1 – You have to believe you can succeed

Apparently, to have long-term success it’s absolutely crucial that you have a conviction you can do this, that change is feasible for you. Wanting to believe it isn’t enough, you must see yourself changing before the changes actually occur. Reportedly, being in a group where you can change see that it worked for someone else can strengthen your belief that it can work for you, too. And committing to change as part of a group dramatically increases your odds for success.

2 – Focus on changing just one key-stone habit

I’m sure you’ve done the New Year health kick where you’ve tried to get fit and healthy and change a load of habits in one go?! I used to run a weighloss group and the first week I’d ask clients to pick just 1 thing they were going to work on changing that week. Invariably on week two, having been fired up about starting the programme, a number of people would come back and say not only had they focused on changing the one thing they decided at the last session, they also proudly told me they’d given up caffeine, starting taking the stairs at work and been to the gym four times this week.

Although their excitement was commendable, I knew, pretty much without fail, that by week 3 or 4 or 5 they would have crashed and burned with many of these changes. Behaviour change takes time and when you try and change everything at once, it’s too much. It puts us so far out of our comfort zone that we bounce back almost immediately and start back at square one, more demotivated than when we began.

I’ve know fitness professionals to ask what’s the point in just changing one thing. Why bother changing your diet if you’re still not exercising? Or what’s the point in starting a fitness routine if the food intake doesn’t change?

The point is, that focusing on one thing can be achievable and has a knock on effect on other habits, without even trying.

What I mean, is that changing your routine can be difficult. You forget to plan the things you need. You forget to go shopping for the healthy ingredients, or plan your meals in advance or forget to take your gym kit so you can go to the gym at lunchtime. But slowly, slowly, you get it right. You put it in your diary and remember to bring your gym bag most of the days. You remember to plan your meals for the next few days and go shopping for the ingredients you need. You make enough food for tea to put leftovers in a tupperware box to have for lunch tomorrow.

According to a researcher at the University of Rhode Island, exercise is commonly a keystone habit that spills over and triggers extensive habit change, even subconsciously. It seems to make good habits easier. So by focusing solely on exercise, we often start eating more healthily, being more productive and feel less stressed just as a by-product.

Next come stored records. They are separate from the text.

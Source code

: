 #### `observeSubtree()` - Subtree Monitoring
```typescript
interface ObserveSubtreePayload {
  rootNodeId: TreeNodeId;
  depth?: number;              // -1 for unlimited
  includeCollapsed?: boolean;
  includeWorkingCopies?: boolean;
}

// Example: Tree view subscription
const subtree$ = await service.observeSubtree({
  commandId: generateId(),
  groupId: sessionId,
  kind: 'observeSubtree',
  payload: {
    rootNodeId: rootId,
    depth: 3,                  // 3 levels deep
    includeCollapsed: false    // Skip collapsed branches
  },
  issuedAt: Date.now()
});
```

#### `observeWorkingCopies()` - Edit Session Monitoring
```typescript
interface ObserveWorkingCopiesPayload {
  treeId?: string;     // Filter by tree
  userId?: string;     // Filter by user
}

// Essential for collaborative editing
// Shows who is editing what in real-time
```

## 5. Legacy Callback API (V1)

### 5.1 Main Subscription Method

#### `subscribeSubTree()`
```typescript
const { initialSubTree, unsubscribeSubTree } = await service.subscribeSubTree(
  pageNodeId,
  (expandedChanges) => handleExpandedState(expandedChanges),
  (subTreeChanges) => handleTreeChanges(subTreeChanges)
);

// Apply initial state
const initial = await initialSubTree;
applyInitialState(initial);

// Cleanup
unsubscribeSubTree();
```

This has been shown to come about by other habits too like:

  • solely focusing on keeping a food diary just one day per week has led to healthier eating patterns as people identify their habits once they’ve seen them written down
  • eating dinner as a family has a knock-on effect on the homework skills of children and greater confidence and emotional control
  • making the bed every day is linked to being more productive, sticking better to a budget and increased sense of well-being

Identifying key-stone habits is a bit trickier. Basically look for something that will allow for small wins and the opportunity to create new systems and a culture where change is contagious.

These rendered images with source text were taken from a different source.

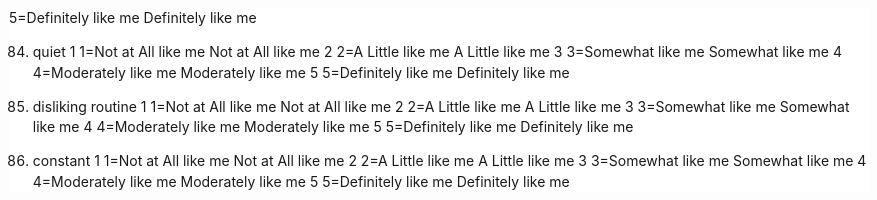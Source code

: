 5=Definitely like me
Definitely like me

84. quiet
1
1=Not at All like me
Not at All like me
2
2=A Little like me
A Little like me
3
3=Somewhat like me
Somewhat like me
4
4=Moderately like me
Moderately like me
5
5=Definitely like me
Definitely like me

85. disliking routine
1
1=Not at All like me
Not at All like me
2
2=A Little like me
A Little like me
3
3=Somewhat like me
Somewhat like me
4
4=Moderately like me
Moderately like me
5
5=Definitely like me
Definitely like me

86. constant
1
1=Not at All like me
Not at All like me
2
2=A Little like me
A Little like me
3
3=Somewhat like me
Somewhat like me
4
4=Moderately like me
Moderately like me
5
5=Definitely like me
Definitely like me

3 – Have a plan for falling off the wagon

Inevitably the time will come when you fall off the wagon and slip back into your old habits. That’s ok and normal and human. And it’s also where your newfound habits and routines can begin to unravel…

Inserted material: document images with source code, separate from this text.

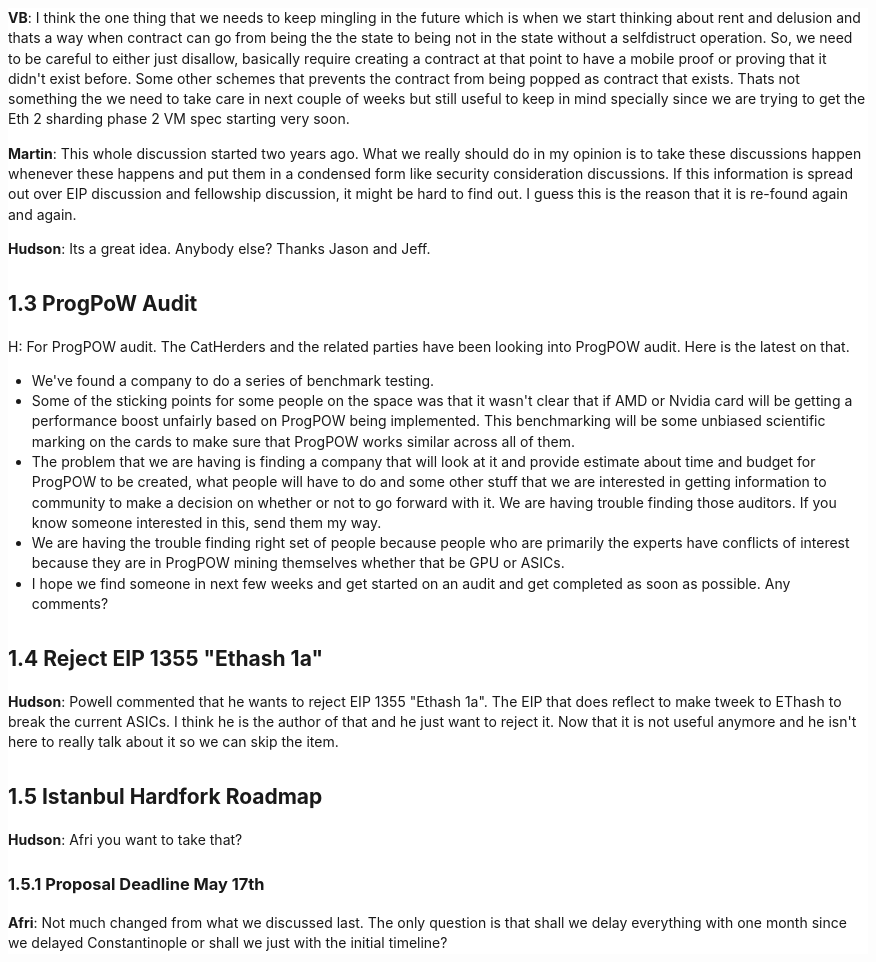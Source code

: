 **VB**: I think the one thing that we needs to keep mingling in the future which is when we start thinking about  rent and delusion and thats a way when contract can go from being the the state to being not in the state without a selfdistruct operation. So, we need to be careful to either just disallow, basically require creating a contract at that point to have a mobile proof or proving that it didn't exist before. Some other schemes that prevents the contract from being popped as contract that exists. Thats not something the we need to take care in next couple of weeks but still useful to keep in mind specially since we are trying to get the Eth 2 sharding phase 2 VM spec starting very soon. 

**Martin**: This whole discussion started two years ago. What we really should do in my opinion is to take these discussions happen whenever these happens and put them in a condensed form like security consideration discussions. If this information is spread out over EIP discussion and fellowship discussion, it might be hard to find out. I guess this is the reason that it is re-found again and again.

**Hudson**: Its a great idea. Anybody else? Thanks Jason and Jeff.

## 1.3 ProgPoW Audit
H: For ProgPOW audit. The CatHerders and the related parties have been looking into ProgPOW audit. Here is the latest on that. 
* We've found a company to do a series of benchmark testing.
* Some of the sticking points for some people on the space was that it wasn't clear that if AMD or Nvidia card will be getting a performance boost unfairly based on ProgPOW being implemented. This benchmarking will be some unbiased scientific marking on the cards to make sure that ProgPOW works similar across all of them. 
* The problem that we are having is finding a company that will look at it and provide estimate about time and budget for  ProgPOW to be created, what people will have to do and some other stuff that we are interested in getting information to community to make a decision on whether or not to go forward with it. We are having trouble finding those auditors. If you know someone interested in this, send them my way. 
* We are having the trouble finding right set of people because people who are primarily the experts have conflicts of interest because they are in ProgPOW mining themselves whether that be GPU or ASICs. 
* I hope we find someone in next few weeks  and get started on an audit and get completed as soon as possible.
Any comments?

## 1.4 Reject EIP 1355 "Ethash 1a"
**Hudson**: Powell commented that he wants to reject EIP 1355 "Ethash 1a". The EIP that does reflect to make tweek to EThash to break the current ASICs. I think he is the author of that and he just want to reject it. Now that it is not useful anymore and he isn't here to really talk about it so we can skip the item. 

## 1.5 Istanbul Hardfork Roadmap
**Hudson**: Afri you want to take that?

### 1.5.1 Proposal Deadline May 17th
**Afri**: Not much changed from what we discussed last. The only question is that shall we delay everything with one month since we delayed Constantinople or shall we just with the initial timeline?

The key to getting back on track quickly (and making your fall a little blip rather than a massive detour) is to anticipate circumstances where you might be tempted to fall back into old ways and come up with solutions of how you’d deal with these. Having a thought-out, written down strategy to refer to and follow when these circumstances do occur, gives you a much higher rate of success for moving forward rather than staying stuck.

So, if you’re looking to stay on track with your new habits then remember to believe this change is possible for you, find one key-stone habit to focus on and have a contingency plan for when things get a bit rocky.